Python can give you some advance warning that the code won't work. Typically, you can't get it to run interactively. However, you can still write a lot of code that fails all the unit tests.

Answer 8

Here is parts of my answer to a previous, similar question (I know C#. Will I be more productive with Python?):

I come from a C#/.NET background myself. Started programming in .NET in abt. 2001, and at about the same time was introduced to Python. In 2001, my time spent in C# vs. in Python was about 90% C# / 10% Python. Now, the ratio is 5% C# / 95% Python. At my company, we still maintain a product line based on .NET. But all new stuff is based on Python.

We have created non-trivial applications in Python.

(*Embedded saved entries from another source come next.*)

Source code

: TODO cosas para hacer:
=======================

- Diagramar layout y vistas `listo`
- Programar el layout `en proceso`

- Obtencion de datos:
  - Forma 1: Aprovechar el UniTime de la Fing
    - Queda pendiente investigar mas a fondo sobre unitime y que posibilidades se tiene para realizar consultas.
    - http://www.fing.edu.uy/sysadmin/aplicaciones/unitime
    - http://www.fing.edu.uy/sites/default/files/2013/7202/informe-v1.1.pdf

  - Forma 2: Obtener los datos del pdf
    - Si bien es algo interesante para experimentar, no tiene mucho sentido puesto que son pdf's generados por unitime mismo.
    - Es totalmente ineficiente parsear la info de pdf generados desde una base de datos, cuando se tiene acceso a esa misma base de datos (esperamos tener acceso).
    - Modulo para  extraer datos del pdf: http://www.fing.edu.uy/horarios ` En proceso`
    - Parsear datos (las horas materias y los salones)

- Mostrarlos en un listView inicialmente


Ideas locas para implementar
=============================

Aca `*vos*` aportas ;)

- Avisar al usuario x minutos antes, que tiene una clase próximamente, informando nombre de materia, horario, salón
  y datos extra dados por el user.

In my experience, what makes me more productive in Python vs. C#, is:

• It is a dynamic language. Using a dynamic language often allows you to remove whole architectural layers from your app. Pythons dynamic nature allows you to create reusable high-level abstractions in more natural and flexible (syntax-wise) way than you can in C#.
• Libraries. The standard libraries and a lot of the open-source libraries provided by the community are of high quality. The range of applications that Python is used for means that the range of libraries is wide.
• Faster development cycle. No compile step means I can test changes faster. For instance, when developing a web app, the dev server detects changes and reloads the app when the files are saved. Running a unit test from within my editor is just a keystroke away, and executes instantaneously.
• 'Easy access' to often-used features: lists, list comprehensions, generators, tuples etc.
• Less verbose syntax. You can create a WSGI-based Python web framework in fewer lines of code than your typical .NET web.config file :-)
• Good documentation. Good books.

Answer 9

In general, I prefer talking about "interactive" languages rather than "dynamic" languages. When you only have an edit/compile/run cycle, any turn-around takes a long time. Well, at least on the order of "need to save, compile, check the compilation report, test-run, check test results".

With an interactive language, it's usually easy to modify a small part, then immediately test results. If your test runs still take a lomg time, you haven't won that much, but you can usually test on smaller cases. This facilitates rapid development. Once you have a known-correct implementation, this also helps optimisation, as you can develop and test your new, improved function(s) quickly and experiment with different representations or algorithms.